**What is required:**
Repeat the records exactly, minus the pictures.

Pictures paired with source code
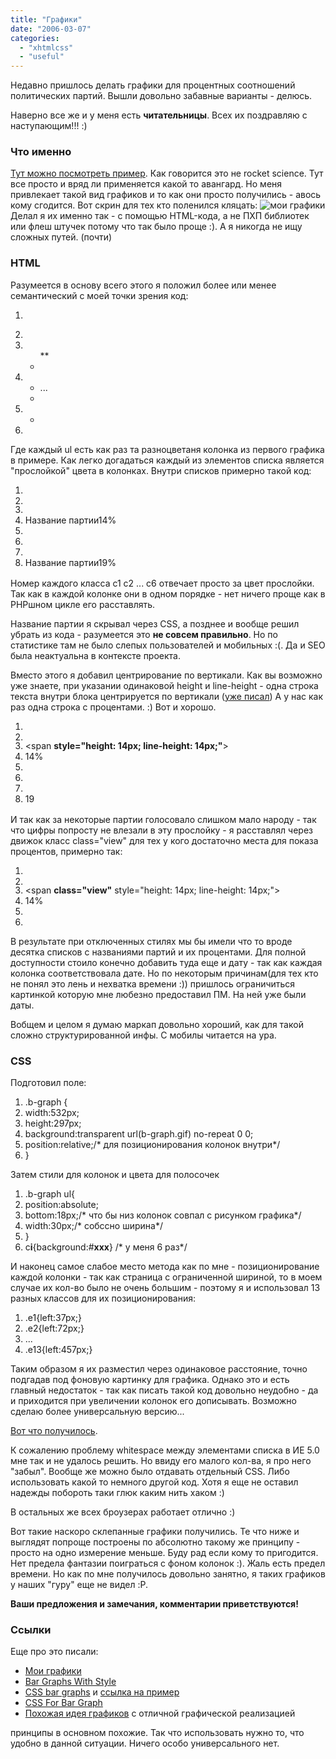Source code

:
 ```yaml
---
title: "Графики"
date: "2006-03-07"
categories: 
  - "xhtmlcss"
  - "useful"
---
```


Недавно пришлось делать графики для процентных соотношений политических партий. Вышли довольно забавные варианты - делюсь.

Наверно все же и у меня есть **читательницы**. Всех их поздравляю с наступающим!!! :)

### Что именно

[Тут можно посмотреть пример](http://cssing.org.ua/examples/graphs/). Как говорится это не rocket science. Тут все просто и вряд ли применяется какой то авангард. Но меня привлекает такой вид графиков и то как они просто получились - авось кому сгодится. Вот скрин для тех кто поленился кляцать: ![мои графики](http://cssing.org.ua/examples/graphs/graph.gif) Делал я их именно так - с помощью HTML-кода, а не ПХП библиотек или флеш штучек потому что так было проще :). А я никогда не ищу сложных путей. (почти)

### HTML

Разумеется в основу всего этого я положил более или менее семантический с моей точки зрения код:

1. <div class="b-graph">
2. <!-- классы e1-e12 нужны для позиций колонок -->
3. <ul **class="e1">**
4. </ul>
5. <ul class="e2">
6. ...
7. </ul>
8. <ul class="e12">
9. </ul>
10. </div>

Где каждый ul есть как раз та разноцветаня колонка из первого графика в примере. Как легко догадаться каждый из элементов списка является "прослойкой" цвета в колонках. Внутри списков примерно такой код:

1. <li **class="c1"** style="height: 14px;">
2. <span>
3. <span class="hide">Название партии</span>14%
4. </span>
5. </li>
6. <li **class="c2"** style="height: 19px;"><span><span class="hide">Название партии</span>19%</span></li>

Номер каждого класса c1 c2 ... с6 отвечает просто за цвет прослойки. Так как в каждой колонке они в одном порядке - нет ничего проще как в PHPшном цикле его расставлять.

Название партии я скрывал через CSS, а позднее и вообще решил убрать из кода - разумеется это **не совсем правильно**. Но по статистике там не было слепых пользователей и мобильных :(. Да и SEO была неактуальна в контексте проекта.

Вместо этого я добавил центрирование по вертикали. Как вы возможно уже знаете, при указании одинаковой height и line-height - одна строка текста внутри блока центрируется по вертикали ([уже писал](http://cssing.org.ua/2005/07/14/vertical-align-middle/)) А у нас как раз одна строка с процентами. :) Вот и хорошо.

1. <li class="c1" style="height: 14px;">
2. <span **style="height: 14px; line-height: 14px;"**\>
3. 14%
4. </span>
5. </li>
6. <li class="c2" style="height: 19px;"><span **style="height: 19px; line-height: 19px;"**\>19</span></li>

И так как за некоторые партии голосовало слишком мало народу - так что цифры попросту не влезали в эту прослойку - я расставлял через движок класс class="view" для тех у кого достаточно места для показа процентов, примерно так:

1. <li class="c1" style="height: 14px;">
2. <span **class="view"** style="height: 14px; line-height: 14px;">
3. 14%
4. </span>
5. </li>

В результате при отключенных стилях мы бы имели что то вроде десятка списков с названиями партий и их процентами. Для полной доступности стоило конечно добавить туда еще и дату - так как каждая колонка соответствовала дате. Но по некоторым причинам(для тех кто не понял это лень и нехватка времени :)) пришлось ограничиться картинкой которую мне любезно предоставил ПМ. На ней уже были даты.

Вобщем и целом я думаю маркап довольно хороший, как для такой сложно структурированной инфы. С мобилы читается на ура.

### CSS

Подготовил поле:

1. .b-graph {
2. width:532px;
3. height:297px;
4. background:transparent url(b-graph.gif) no-repeat 0 0;
5. position:relative;/\* для позиционирования колонок внутри\*/
6. }

Затем стили для колонок и цвета для полосочек

1. .b-graph ul{
2. position:absolute;
3. bottom:18px;/\* что бы низ колонок совпал с рисунком графика\*/
4. width:30px;/\* собссно ширина\*/
5. }
6. с**i**{background:#**xxx**} /\* у меня 6 раз\*/

И наконец самое слабое место метода как по мне - позиционирование каждой колонки - так как страница с ограниченной шириной, то в моем случае их кол-во было не очень большим - поэтому я и использовал 13 разных классов для их позиционирования:

1. .e1{left:37px;}
2. .e2{left:72px;}
3. ...
4. .e13{left:457px;}

Таким образом я их разместил через одинаковое расстояние, точно подгадав под фоновую картинку для графика. Однако это и есть главный недостаток - так как писать такой код довольно неудобно - да и приходится при увеличении колонок его дописывать. Возможно сделаю более универсальную версию...

[Вот что получилось](http://cssing.org.ua/examples/graphs/).

К сожалению проблему whitespace между элементами списка в ИЕ 5.0 мне так и не удалось решить. Но ввиду его малого кол-ва, я про него "забыл". Вообще же можно было отдавать отдельный CSS. Либо использовать какой то немного другой код. Хотя я еще не оставил надежды побороть таки глюк каким нить хаком :)

В остальных же всех броузерах работает отлично :)

Вот такие наскоро склепанные графики получились. Те что ниже и выглядят попроще построены по абсолютно такому же принципу - просто на одно измерение меньше. Буду рад если кому то пригодится. Нет предела фантазии поиграться с фоном колонок :). Жаль есть предел времени. Но как по мне получилось довольно занятно, я таких графиков у наших "гуру" еще не видел :P.

**Ваши предложения и замечания, комментарии приветствуются!**

### Ссылки

Еще про это писали:

- [Мои графики](http://cssing.org.ua/examples/graphs/)
- [Bar Graphs With Style](http://meyerweb.com/eric/thoughts/2005/12/20/bar-graphs-with-style)
- [CSS bar graphs](http://www.splintered.co.uk/experiments/57/) и [ссылка на пример](http://www.splintered.co.uk/experiments/archives/css_bar_graphs/)
- [CSS For Bar Graph](http://apples-to-oranges.com/blog/article.aspx?id=55)
- [Похожая идея графиков](http://www.terrill.ca/design/vertical_bar_graphs/) с отличной графической реализацией

принципы в основном похожие. Так что использовать нужно то, что удобно в данной ситуации. Ничего особо универсального нет.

**Answer to this task:**
Source code

:
 ```yaml
---
title: "Графики"
date: "2006-03-07"
categories: 
  - "xhtmlcss"
  - "useful"
---
```


Недавно пришлось делать графики для процентных соотношений политических партий. Вышли довольно забавные варианты - делюсь.

Наверно все же и у меня есть **читательницы**. Всех их поздравляю с наступающим!!! :)

### Что именно

[Тут можно посмотреть пример](http://cssing.org.ua/examples/graphs/). Как говорится это не rocket science. Тут все просто и вряд ли применяется какой то авангард. Но меня привлекает такой вид графиков и то как они просто получились - авось кому сгодится. Вот скрин для тех кто поленился кляцать: ![мои графики](http://cssing.org.ua/examples/graphs/graph.gif) Делал я их именно так - с помощью HTML-кода, а не ПХП библиотек или флеш штучек потому что так было проще :). А я никогда не ищу сложных путей. (почти)

### HTML

Разумеется в основу всего этого я положил более или менее семантический с моей точки зрения код:

1. <div class="b-graph">
2. <!-- классы e1-e12 нужны для позиций колонок -->
3. <ul **class="e1">**
4. </ul>
5. <ul class="e2">
6. ...
7. </ul>
8. <ul class="e12">
9. </ul>
10. </div>

Где каждый ul есть как раз та разноцветаня колонка из первого графика в примере. Как легко догадаться каждый из элементов списка является "прослойкой" цвета в колонках. Внутри списков примерно такой код:

1. <li **class="c1"** style="height: 14px;">
2. <span>
3. <span class="hide">Название партии</span>14%
4. </span>
5. </li>
6. <li **class="c2"** style="height: 19px;"><span><span class="hide">Название партии</span>19%</span></li>

Номер каждого класса c1 c2 ... с6 отвечает просто за цвет прослойки. Так как в каждой колонке они в одном порядке - нет ничего проще как в PHPшном цикле его расставлять.

Название партии я скрывал через CSS, а позднее и вообще решил убрать из кода - разумеется это **не совсем правильно**. Но по статистике там не было слепых пользователей и мобильных :(. Да и SEO была неактуальна в контексте проекта.

Вместо этого я добавил центрирование по вертикали. Как вы возможно уже знаете, при указании одинаковой height и line-height - одна строка текста внутри блока центрируется по вертикали ([уже писал](http://cssing.org.ua/2005/07/14/vertical-align-middle/)) А у нас как раз одна строка с процентами. :) Вот и хорошо.

1. <li class="c1" style="height: 14px;">
2. <span **style="height: 14px; line-height: 14px;"**\>
3. 14%
4. </span>
5. </li>
6. <li class="c2" style="height: 19px;"><span **style="height: 19px; line-height: 19px;"**\>19</span></li>

И так как за некоторые партии голосовало слишком мало народу - так что цифры попросту не влезали в эту прослойку - я расставлял через движок класс class="view" для тех у кого достаточно места для показа процентов, примерно так:

1. <li class="c1" style="height: 14px;">
2. <span **class="view"** style="height: 14px; line-height: 14px;">
3. 14%
4. </span>
5. </li>

В результате при отключенных стилях мы бы имели что то вроде десятка списков с названиями партий и их процентами. Для полной доступности стоило конечно добавить туда еще и дату - так как каждая колонка соответствовала дате. Но по некоторым причинам(для тех кто не понял это лень и нехватка времени :)) пришлось ограничиться картинкой которую мне любезно предоставил ПМ. На ней уже были даты.

Вобщем и целом я думаю маркап довольно хороший, как для такой сложно структурированной инфы. С мобилы читается на ура.

### CSS

Подготовил поле:

1. .b-graph {
2. width:532px;
3. height:297px;
4. background:transparent url(b-graph.gif) no-repeat 0 0;
5. position:relative;/\* для позиционирования колонок внутри\*/
6. }

Затем стили для колонок и цвета для полосочек

1. .b-graph ul{
2. position:absolute;
3. bottom:18px;/\* что бы низ колонок совпал с рисунком графика\*/
4. width:30px;/\* собссно ширина\*/
5. }
6. с**i**{background:#**xxx**} /\* у меня 6 раз\*/

И наконец самое слабое место метода как по мне - позиционирование каждой колонки - так как страница с ограниченной шириной, то в моем случае их кол-во было не очень большим - поэтому я и использовал 13 разных классов для их позиционирования:

1. .e1{left:37px;}
2. .e2{left:72px;}
3. ...
4. .e13{left:457px;}

Таким образом я их разместил через одинаковое расстояние, точно подгадав под фоновую картинку для графика. Однако это и есть главный недостаток - так как писать такой код довольно неудобно - да и приходится при увеличении колонок его дописывать. Возможно сделаю более универсальную версию...

[Вот что получилось](http://cssing.org.ua/examples/graphs/).

К сожалению проблему whitespace между элементами списка в ИЕ 5.0 мне так и не удалось решить. Но ввиду его малого кол-ва, я про него "забыл". Вообще же можно было отдавать отдельный CSS. Либо использовать какой то немного другой код. Хотя я еще не оставил надежды побороть таки глюк каким нить хаком :)

В остальных же всех броузерах работает отлично :)

Вот такие наскоро склепанные графики получились. Те что ниже и выглядят попроще построены по абсолютно такому же принципу - просто на одно измерение меньше. Буду рад если кому то пригодится. Нет предела фантазии поиграться с фоном колонок :). Жаль есть предел времени. Но как по мне получилось довольно занятно, я таких графиков у наших "гуру" еще не видел :P.

**Ваши предложения и замечания, комментарии приветствуются!**

### Ссылки

Еще про это писали:

- [Мои графики](http://cssing.org.ua/examples/graphs/)
- [Bar Graphs With Style](http://meyerweb.com/eric/thoughts/2005/12/20/bar-graphs-with-style)
- [CSS bar graphs](http://www.splintered.co.uk/experiments/57/) и [ссылка на пример](http://www.splintered.co.uk/experiments/archives/css_bar_graphs/)
- [CSS For Bar Graph](http://apples-to-oranges.com/blog/article.aspx?id=55)
- [Похожая идея графиков](http://www.terrill.ca/design/vertical_bar_graphs/) с отличной графической реализацией

принципы в основном похожие. Так что использовать нужно то, что удобно в данной ситуации. Ничего особо универсального нет.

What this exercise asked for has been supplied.